Material for this exercise:
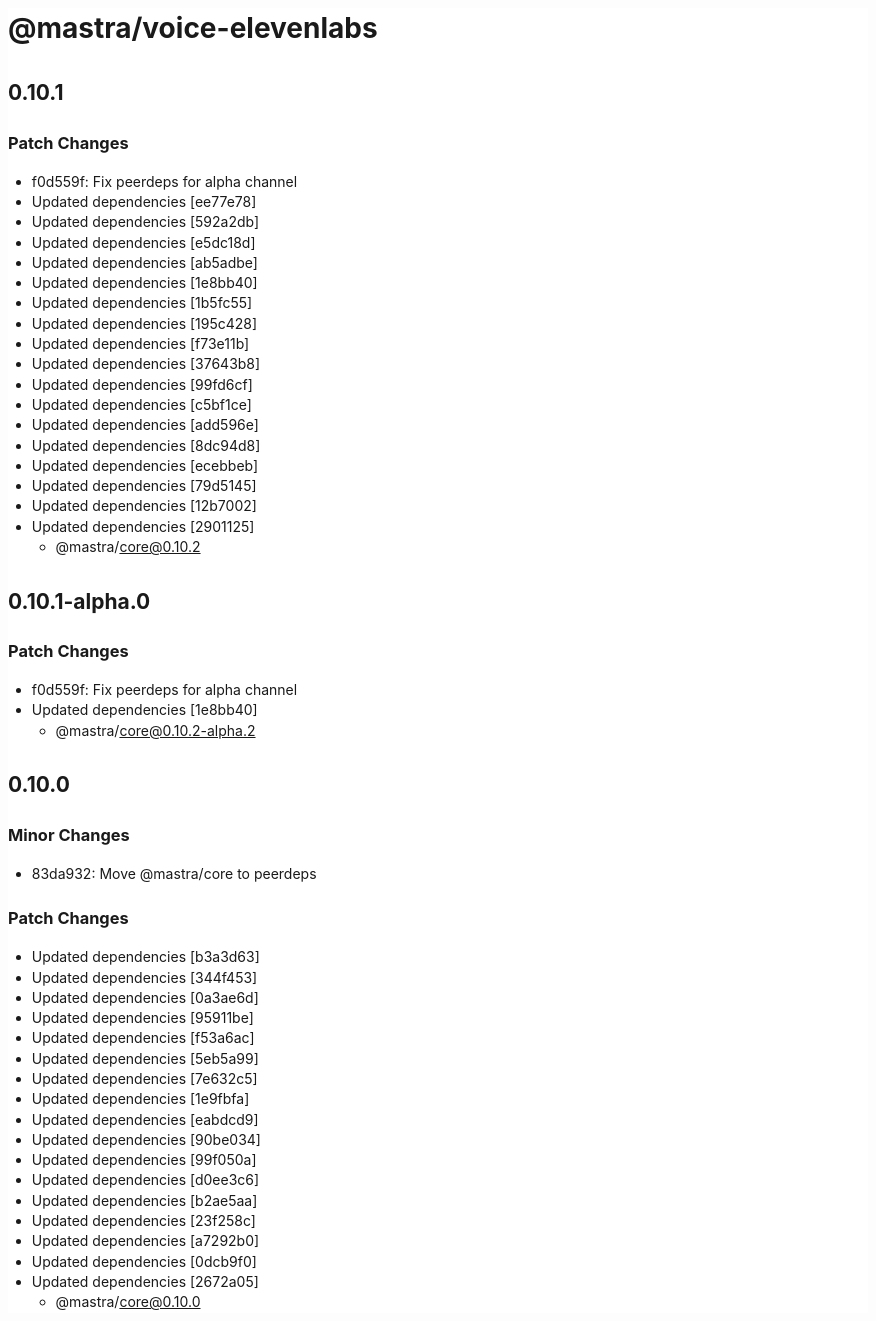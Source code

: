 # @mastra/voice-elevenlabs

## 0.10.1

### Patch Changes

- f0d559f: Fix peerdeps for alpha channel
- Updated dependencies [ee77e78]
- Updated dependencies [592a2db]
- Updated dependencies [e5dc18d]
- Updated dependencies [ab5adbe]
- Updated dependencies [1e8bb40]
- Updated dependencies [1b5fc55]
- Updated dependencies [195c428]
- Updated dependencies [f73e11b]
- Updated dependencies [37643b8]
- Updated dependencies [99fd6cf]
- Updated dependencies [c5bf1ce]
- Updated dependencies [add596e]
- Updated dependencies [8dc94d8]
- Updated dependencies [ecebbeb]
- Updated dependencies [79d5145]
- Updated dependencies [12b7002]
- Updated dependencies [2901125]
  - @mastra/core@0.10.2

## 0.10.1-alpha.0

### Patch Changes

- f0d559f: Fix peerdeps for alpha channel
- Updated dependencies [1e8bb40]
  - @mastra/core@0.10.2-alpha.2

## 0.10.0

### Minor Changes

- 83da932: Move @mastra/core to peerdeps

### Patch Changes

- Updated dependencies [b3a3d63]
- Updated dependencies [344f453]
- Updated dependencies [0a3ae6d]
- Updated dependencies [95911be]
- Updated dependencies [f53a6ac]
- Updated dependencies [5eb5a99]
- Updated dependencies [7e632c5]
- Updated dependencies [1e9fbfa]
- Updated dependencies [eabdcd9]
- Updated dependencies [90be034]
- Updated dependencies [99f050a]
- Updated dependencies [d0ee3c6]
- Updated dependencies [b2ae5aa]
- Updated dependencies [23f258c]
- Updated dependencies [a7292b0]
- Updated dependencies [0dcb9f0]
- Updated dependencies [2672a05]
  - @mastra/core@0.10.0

Your objective: The records above should be returned exactly, with only their pictures held back.

Your response:
Source code

: # @mastra/voice-elevenlabs

## 0.10.1

### Patch Changes

- f0d559f: Fix peerdeps for alpha channel
- Updated dependencies [ee77e78]
- Updated dependencies [592a2db]
- Updated dependencies [e5dc18d]
- Updated dependencies [ab5adbe]
- Updated dependencies [1e8bb40]
- Updated dependencies [1b5fc55]
- Updated dependencies [195c428]
- Updated dependencies [f73e11b]
- Updated dependencies [37643b8]
- Updated dependencies [99fd6cf]
- Updated dependencies [c5bf1ce]
- Updated dependencies [add596e]
- Updated dependencies [8dc94d8]
- Updated dependencies [ecebbeb]
- Updated dependencies [79d5145]
- Updated dependencies [12b7002]
- Updated dependencies [2901125]
  - @mastra/core@0.10.2

## 0.10.1-alpha.0

### Patch Changes

- f0d559f: Fix peerdeps for alpha channel
- Updated dependencies [1e8bb40]
  - @mastra/core@0.10.2-alpha.2

## 0.10.0

### Minor Changes

- 83da932: Move @mastra/core to peerdeps

### Patch Changes

- Updated dependencies [b3a3d63]
- Updated dependencies [344f453]
- Updated dependencies [0a3ae6d]
- Updated dependencies [95911be]
- Updated dependencies [f53a6ac]
- Updated dependencies [5eb5a99]
- Updated dependencies [7e632c5]
- Updated dependencies [1e9fbfa]
- Updated dependencies [eabdcd9]
- Updated dependencies [90be034]
- Updated dependencies [99f050a]
- Updated dependencies [d0ee3c6]
- Updated dependencies [b2ae5aa]
- Updated dependencies [23f258c]
- Updated dependencies [a7292b0]
- Updated dependencies [0dcb9f0]
- Updated dependencies [2672a05]
  - @mastra/core@0.10.0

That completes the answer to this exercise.